→ **ASSIGNMENT**
Please count the lines in these records that contain "BioB" and give only that count.

[Stored data entries]
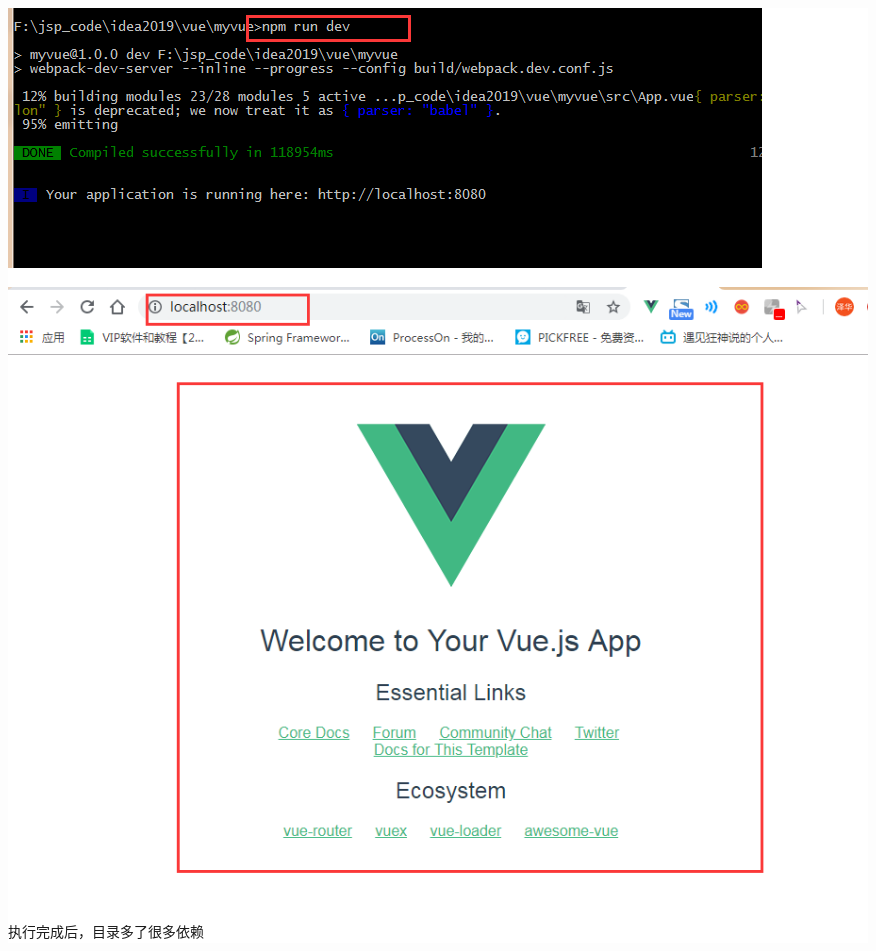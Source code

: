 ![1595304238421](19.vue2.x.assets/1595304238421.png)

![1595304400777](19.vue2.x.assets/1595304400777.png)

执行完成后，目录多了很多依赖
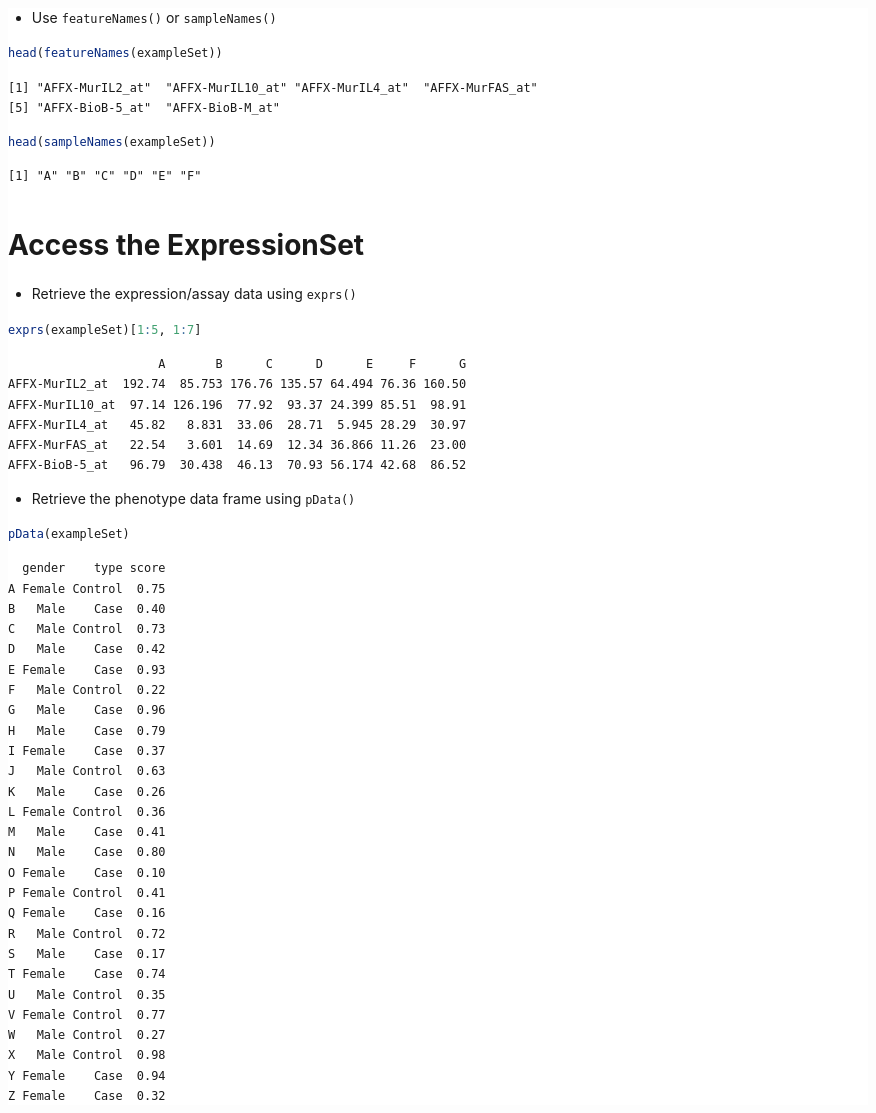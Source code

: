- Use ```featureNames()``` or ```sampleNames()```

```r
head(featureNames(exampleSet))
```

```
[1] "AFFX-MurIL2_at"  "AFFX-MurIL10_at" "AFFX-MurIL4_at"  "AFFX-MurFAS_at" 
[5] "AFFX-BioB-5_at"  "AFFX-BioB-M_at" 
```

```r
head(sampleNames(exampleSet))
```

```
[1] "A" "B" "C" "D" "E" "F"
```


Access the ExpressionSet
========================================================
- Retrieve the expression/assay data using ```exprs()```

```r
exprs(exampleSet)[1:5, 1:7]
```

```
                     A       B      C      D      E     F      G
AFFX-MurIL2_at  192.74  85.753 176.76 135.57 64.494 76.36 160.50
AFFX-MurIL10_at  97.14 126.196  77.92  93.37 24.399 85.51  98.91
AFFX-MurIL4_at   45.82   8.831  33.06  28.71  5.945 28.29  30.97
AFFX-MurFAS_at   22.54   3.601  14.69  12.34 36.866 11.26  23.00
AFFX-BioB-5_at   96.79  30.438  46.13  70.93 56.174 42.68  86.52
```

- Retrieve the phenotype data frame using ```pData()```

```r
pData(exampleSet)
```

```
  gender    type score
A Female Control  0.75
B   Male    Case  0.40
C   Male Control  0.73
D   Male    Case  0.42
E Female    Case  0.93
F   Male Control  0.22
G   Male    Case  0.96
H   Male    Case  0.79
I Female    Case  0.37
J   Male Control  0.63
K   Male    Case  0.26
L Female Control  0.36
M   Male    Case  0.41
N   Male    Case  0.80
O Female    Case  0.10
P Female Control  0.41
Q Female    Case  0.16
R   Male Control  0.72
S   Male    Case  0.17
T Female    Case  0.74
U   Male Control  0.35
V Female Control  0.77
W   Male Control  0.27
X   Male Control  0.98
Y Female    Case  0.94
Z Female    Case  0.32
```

→ **SOLUTION BELOW**
2